Spotkanie w Ramstein wytyczyło nowe kierunki w pomocy Ukrainie
W bazie NATO w Ramstein po raz kolejny spotkali się ministrowie obrony blisko 40 państw, które pomagają Ukrainie w odparciu rosyjskiej agresji. Polskę reprezentował wicepremier, minister obrony narodowej, Mariusz Błaszczak.
Spotkanie grupy kontraktowej ds. Ukrainy w bazie NATO w Ramstein ostatni raz odbyło się rok temu. Jeszcze przed rozpoczęciem rozmów sekretarz generalny NATO, Jens Stoltenberg, przypomniał to, o czym w czwartek mówił w Kijowie: że przyszłość Ukrainy jest w rodzinie euroatlantyckiej.

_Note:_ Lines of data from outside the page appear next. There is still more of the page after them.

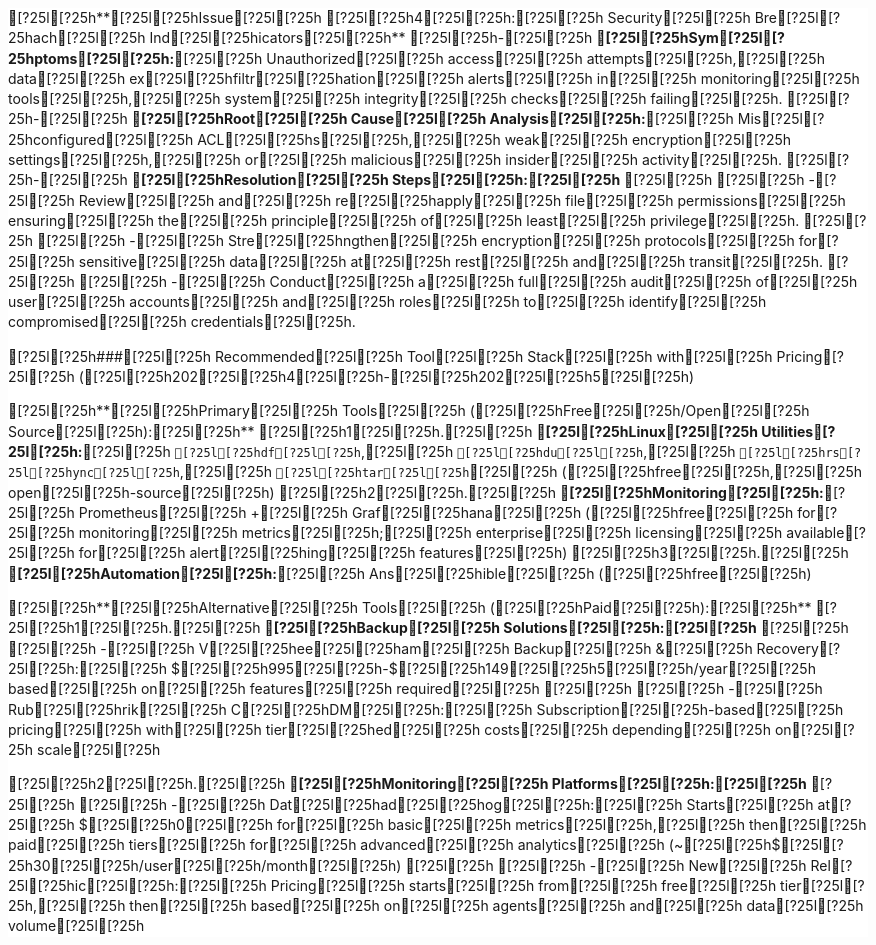 [?25l[?25h**[?25l[?25hIssue[?25l[?25h [?25l[?25h4[?25l[?25h:[?25l[?25h Security[?25l[?25h Bre[?25l[?25hach[?25l[?25h Ind[?25l[?25hicators[?25l[?25h**
[?25l[?25h-[?25l[?25h **[?25l[?25hSym[?25l[?25hptoms[?25l[?25h:**[?25l[?25h Unauthorized[?25l[?25h access[?25l[?25h attempts[?25l[?25h,[?25l[?25h data[?25l[?25h ex[?25l[?25hfiltr[?25l[?25hation[?25l[?25h alerts[?25l[?25h in[?25l[?25h monitoring[?25l[?25h tools[?25l[?25h,[?25l[?25h system[?25l[?25h integrity[?25l[?25h checks[?25l[?25h failing[?25l[?25h.
[?25l[?25h-[?25l[?25h **[?25l[?25hRoot[?25l[?25h Cause[?25l[?25h Analysis[?25l[?25h:**[?25l[?25h Mis[?25l[?25hconfigured[?25l[?25h ACL[?25l[?25hs[?25l[?25h,[?25l[?25h weak[?25l[?25h encryption[?25l[?25h settings[?25l[?25h,[?25l[?25h or[?25l[?25h malicious[?25l[?25h insider[?25l[?25h activity[?25l[?25h.
[?25l[?25h-[?25l[?25h **[?25l[?25hResolution[?25l[?25h Steps[?25l[?25h:[?25l[?25h**
[?25l[?25h [?25l[?25h -[?25l[?25h Review[?25l[?25h and[?25l[?25h re[?25l[?25happly[?25l[?25h file[?25l[?25h permissions[?25l[?25h ensuring[?25l[?25h the[?25l[?25h principle[?25l[?25h of[?25l[?25h least[?25l[?25h privilege[?25l[?25h.
[?25l[?25h [?25l[?25h -[?25l[?25h Stre[?25l[?25hngthen[?25l[?25h encryption[?25l[?25h protocols[?25l[?25h for[?25l[?25h sensitive[?25l[?25h data[?25l[?25h at[?25l[?25h rest[?25l[?25h and[?25l[?25h transit[?25l[?25h.
[?25l[?25h [?25l[?25h -[?25l[?25h Conduct[?25l[?25h a[?25l[?25h full[?25l[?25h audit[?25l[?25h of[?25l[?25h user[?25l[?25h accounts[?25l[?25h and[?25l[?25h roles[?25l[?25h to[?25l[?25h identify[?25l[?25h compromised[?25l[?25h credentials[?25l[?25h.

[?25l[?25h###[?25l[?25h Recommended[?25l[?25h Tool[?25l[?25h Stack[?25l[?25h with[?25l[?25h Pricing[?25l[?25h ([?25l[?25h202[?25l[?25h4[?25l[?25h-[?25l[?25h202[?25l[?25h5[?25l[?25h)

[?25l[?25h**[?25l[?25hPrimary[?25l[?25h Tools[?25l[?25h ([?25l[?25hFree[?25l[?25h/Open[?25l[?25h Source[?25l[?25h):[?25l[?25h**
[?25l[?25h1[?25l[?25h.[?25l[?25h **[?25l[?25hLinux[?25l[?25h Utilities[?25l[?25h:**[?25l[?25h `[?25l[?25hdf[?25l[?25h`,[?25l[?25h `[?25l[?25hdu[?25l[?25h`,[?25l[?25h `[?25l[?25hrs[?25l[?25hync[?25l[?25h`,[?25l[?25h `[?25l[?25htar[?25l[?25h`[?25l[?25h ([?25l[?25hfree[?25l[?25h,[?25l[?25h open[?25l[?25h-source[?25l[?25h)
[?25l[?25h2[?25l[?25h.[?25l[?25h **[?25l[?25hMonitoring[?25l[?25h:**[?25l[?25h Prometheus[?25l[?25h +[?25l[?25h Graf[?25l[?25hana[?25l[?25h ([?25l[?25hfree[?25l[?25h for[?25l[?25h monitoring[?25l[?25h metrics[?25l[?25h;[?25l[?25h enterprise[?25l[?25h licensing[?25l[?25h available[?25l[?25h for[?25l[?25h alert[?25l[?25hing[?25l[?25h features[?25l[?25h)
[?25l[?25h3[?25l[?25h.[?25l[?25h **[?25l[?25hAutomation[?25l[?25h:**[?25l[?25h Ans[?25l[?25hible[?25l[?25h ([?25l[?25hfree[?25l[?25h)

[?25l[?25h**[?25l[?25hAlternative[?25l[?25h Tools[?25l[?25h ([?25l[?25hPaid[?25l[?25h):[?25l[?25h**
[?25l[?25h1[?25l[?25h.[?25l[?25h **[?25l[?25hBackup[?25l[?25h Solutions[?25l[?25h:[?25l[?25h**
[?25l[?25h  [?25l[?25h -[?25l[?25h V[?25l[?25hee[?25l[?25ham[?25l[?25h Backup[?25l[?25h &[?25l[?25h Recovery[?25l[?25h:[?25l[?25h $[?25l[?25h995[?25l[?25h-$[?25l[?25h149[?25l[?25h5[?25l[?25h/year[?25l[?25h based[?25l[?25h on[?25l[?25h features[?25l[?25h required[?25l[?25h
[?25l[?25h  [?25l[?25h -[?25l[?25h Rub[?25l[?25hrik[?25l[?25h C[?25l[?25hDM[?25l[?25h:[?25l[?25h Subscription[?25l[?25h-based[?25l[?25h pricing[?25l[?25h with[?25l[?25h tier[?25l[?25hed[?25l[?25h costs[?25l[?25h depending[?25l[?25h on[?25l[?25h scale[?25l[?25h

[?25l[?25h2[?25l[?25h.[?25l[?25h **[?25l[?25hMonitoring[?25l[?25h Platforms[?25l[?25h:[?25l[?25h**
[?25l[?25h  [?25l[?25h -[?25l[?25h Dat[?25l[?25had[?25l[?25hog[?25l[?25h:[?25l[?25h Starts[?25l[?25h at[?25l[?25h $[?25l[?25h0[?25l[?25h for[?25l[?25h basic[?25l[?25h metrics[?25l[?25h,[?25l[?25h then[?25l[?25h paid[?25l[?25h tiers[?25l[?25h for[?25l[?25h advanced[?25l[?25h analytics[?25l[?25h (~[?25l[?25h$[?25l[?25h30[?25l[?25h/user[?25l[?25h/month[?25l[?25h)
[?25l[?25h  [?25l[?25h -[?25l[?25h New[?25l[?25h Rel[?25l[?25hic[?25l[?25h:[?25l[?25h Pricing[?25l[?25h starts[?25l[?25h from[?25l[?25h free[?25l[?25h tier[?25l[?25h,[?25l[?25h then[?25l[?25h based[?25l[?25h on[?25l[?25h agents[?25l[?25h and[?25l[?25h data[?25l[?25h volume[?25l[?25h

– Wszyscy członkowie NATO zgadzają się, że Ukraina powinna stać się członkiem Sojuszu Północnoatlantyckiego – podkreślił Jens Stoltenberg.
W trakcie spotkania ministrowie obrony państw należących do grupy kontraktowej rozmawiali o tym, jak dalej efektywnie wspierać Ukrainę, która dzielnie stawia opór rosyjskiemu najeźdźcy. Jest to możliwe dzięki pomocy militarnej, jaką otrzymuje od państw NATO. Kijów w ciągu ostatnich kilku miesięcy otrzymał ponad 230 czołgów oraz ponad 1,5 tysiąca wozów opancerzonych. Jak zapewnił sekretarz obrony USA, Lloyd Austin, pomoc ta nadal będzie kontynuowana.
– Przyspieszyliśmy harmonogramy dostaw naszych M1 Abrams, by wzmocnić zdolności pancerne Ukrainy w nadchodzących miesiącach. Te M1, których Ukraińcy będą używać do szkoleń, przybędą tu, do Niemiec w ciągu najbliższych kilku miesięcy – zaznaczył Lloyd Austin.
Czołgi, które w maju trafią do Niemiec, będą wozami szkoleniowymi. Dopiero później trafią na ukraiński front. Kwestia szkolenia ukraińskich żołnierzy była również podniesiona podczas piątkowych rozmów w Ramstein. Obecnie szkolenie w amerykańskich bazach w Niemczech przechodzi 2,5 tys. ukraińskich żołnierzy. Ukończyło je natomiast prawie 9 tysięcy wojskowych.
– Te brygady są wyszkolone, wyposażone i przygotowane do operacji bojowych i jestem bardzo pewny co do ich zdolności do odniesienia sukcesu – ocenił gen. Mark Milley, przewodniczący Kolegium Połączonych Szefów Sztabów.
Ukraińskich żołnierzy szkolą także inne państwa, w tym również Polska. Wicepremier, minister obrony narodowej, Mariusz Błaszczak, poinformował, że w trakcie spotkania ministrowie Polski, Niemiec i Ukrainy podpisali list intencyjny dotyczący stworzenia i prowadzenia w Polsce hubu serwisowania i naprawiania czołgów Leopard 2. Miejsce powstania takiego centrum to najprawdopodobniej Zakłady Mechaniczne „Bumar-Łabędy” w Gliwicach.
– Bumar ma dwudziestoletnie doświadczenie w serwisowaniu i naprawie czołgów Leopard, a więc jest przygotowana załoga – zaznaczył Mariusz Błaszczak.
Szef resortu MON poinformował również, że z ministrem obrony Niemiec omówił kwestię dotyczącą utrzymania niemieckich Patriotów w Polsce. W nocy bowiem w niemieckich mediach pojawiła się informacja o tym, że tamtejszy resort obrony podjął decyzję o wycofaniu niemieckich zestawów obrony powietrznej z Polski. Miałoby to nastąpić w ciągu najbliższych miesięcy.
– Właściwie nie powinniśmy być zdziwieni tą sytuacją, Niemcy ciągle reprezentowały stosunek lekceważący i szkodzący bezpieczeństwu wschodniej flanki NATO – zwrócił uwagę prof. Tadeusz Marczak z Akademii Wojsk Lądowych im. gen. Tadeusza Kościuszki we Wrocławiu.
Wicepremier Mariusz Błaszczak podkreślił, że trwająca wojna i umiejscowienie w Polsce ośrodka przerzutu sprzętu i materiałów dla Ukrainy przemawiają za przedłużeniem stacjonowania niemieckich baterii Patriot w Polsce.